» **Stored data entries**:
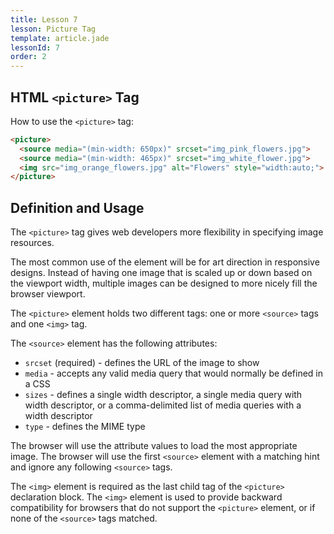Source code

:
 ```yaml
---
title: Lesson 7
lesson: Picture Tag
template: article.jade
lessonId: 7
order: 2
---
```


## HTML `<picture>` Tag

How to use the `<picture>` tag:

```html
<picture>
  <source media="(min-width: 650px)" srcset="img_pink_flowers.jpg">
  <source media="(min-width: 465px)" srcset="img_white_flower.jpg">
  <img src="img_orange_flowers.jpg" alt="Flowers" style="width:auto;">
</picture>
```

## Definition and Usage

The `<picture>` tag gives web developers more flexibility in specifying image resources.

The most common use of the <picture> element will be for art direction in responsive designs. Instead of having one image that is scaled up or down based on the viewport width, multiple images can be designed to more nicely fill the browser viewport.

The `<picture>` element holds two different tags: one or more `<source>` tags and one `<img>` tag.

The `<source>` element has the following attributes:

- `srcset` (required) - defines the URL of the image to show
- `media` - accepts any valid media query that would normally be defined in a CSS
- `sizes` - defines a single width descriptor, a single media query with width descriptor, or a comma-delimited list of media queries with a width descriptor
- `type` - defines the MIME type

The browser will use the attribute values to load the most appropriate image. The browser will use the first `<source>` element with a matching hint and ignore any following `<source>` tags.

The `<img>` element is required as the last child tag of the `<picture>` declaration block. The `<img>` element is used to provide backward compatibility for browsers that do not support the `<picture>` element, or if none of the `<source>` tags matched.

» **Exercise**:
If a line comes after the line with "element holds two", it stays out; print exactly every line from the start of the entries up to and including that line, but no pictures.

» **Written solution**:
Source code

:
 ```yaml
---
title: Lesson 7
lesson: Picture Tag
template: article.jade
lessonId: 7
order: 2
---
```


## HTML `<picture>` Tag

How to use the `<picture>` tag:

```html
<picture>
  <source media="(min-width: 650px)" srcset="img_pink_flowers.jpg">
  <source media="(min-width: 465px)" srcset="img_white_flower.jpg">
  <img src="img_orange_flowers.jpg" alt="Flowers" style="width:auto;">
</picture>
```

## Definition and Usage

The `<picture>` tag gives web developers more flexibility in specifying image resources.

The most common use of the <picture> element will be for art direction in responsive designs. Instead of having one image that is scaled up or down based on the viewport width, multiple images can be designed to more nicely fill the browser viewport.

The `<picture>` element holds two different tags: one or more `<source>` tags and one `<img>` tag.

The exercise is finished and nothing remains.